* _Required action_: Beneath this task are records; tally the lines in them that contain "dispatcher" and report only the number.

* _Data shown_:
== Segment start ==

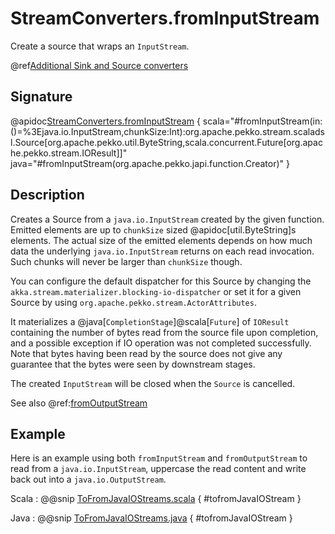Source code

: # StreamConverters.fromInputStream

Create a source that wraps an `InputStream`.

@ref[Additional Sink and Source converters](../index.md#additional-sink-and-source-converters)

## Signature

@apidoc[StreamConverters.fromInputStream](StreamConverters$) { scala="#fromInputStream(in:()=%3Ejava.io.InputStream,chunkSize:Int):org.apache.pekko.stream.scaladsl.Source[org.apache.pekko.util.ByteString,scala.concurrent.Future[org.apache.pekko.stream.IOResult]]" java="#fromInputStream(org.apache.pekko.japi.function.Creator)" }

## Description

Creates a Source from a `java.io.InputStream` created by the given function.  Emitted elements are up to `chunkSize` 
sized @apidoc[util.ByteString]s elements.  The actual size of the emitted elements depends on how much data the 
underlying `java.io.InputStream` returns on each read invocation. Such chunks will  never be larger 
than `chunkSize` though.

You can configure the default dispatcher for this Source by changing 
the `akka.stream.materializer.blocking-io-dispatcher` or set it for a given Source by 
using `org.apache.pekko.stream.ActorAttributes`.

It materializes a @java[`CompletionStage`]@scala[`Future`] of `IOResult` containing the number of bytes read from the source file 
upon completion,  and a possible exception if IO operation was not completed successfully. Note that bytes having
been read by the source does not give any guarantee that the bytes were seen by downstream stages.

The created `InputStream` will be closed when the `Source` is cancelled.

See also @ref:[fromOutputStream](fromOutputStream.md)


## Example

Here is an example using both `fromInputStream` and `fromOutputStream` to read from a `java.io.InputStream`, 
uppercase the read content and write back out into a `java.io.OutputStream`.

Scala
:   @@snip [ToFromJavaIOStreams.scala](/docs/src/test/scala/docs/stream/operators/converters/ToFromJavaIOStreams.scala) { #tofromJavaIOStream }

Java
:   @@snip [ToFromJavaIOStreams.java](/docs/src/test/java/jdocs/stream/operators/converters/ToFromJavaIOStreams.java) { #tofromJavaIOStream }

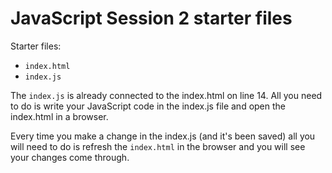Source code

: # JavaScript Session 2 starter files

Starter files:

- `index.html`
- `index.js`

The `index.js` is already connected to the index.html on line 14. All you need to do is write your JavaScript code in the index.js file and open the index.html in a browser.

Every time you make a change in the index.js (and it's been saved) all you will need to do is refresh the `index.html` in the browser and you will see your changes come through.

== Segment end ==

* _Response to this task_: 2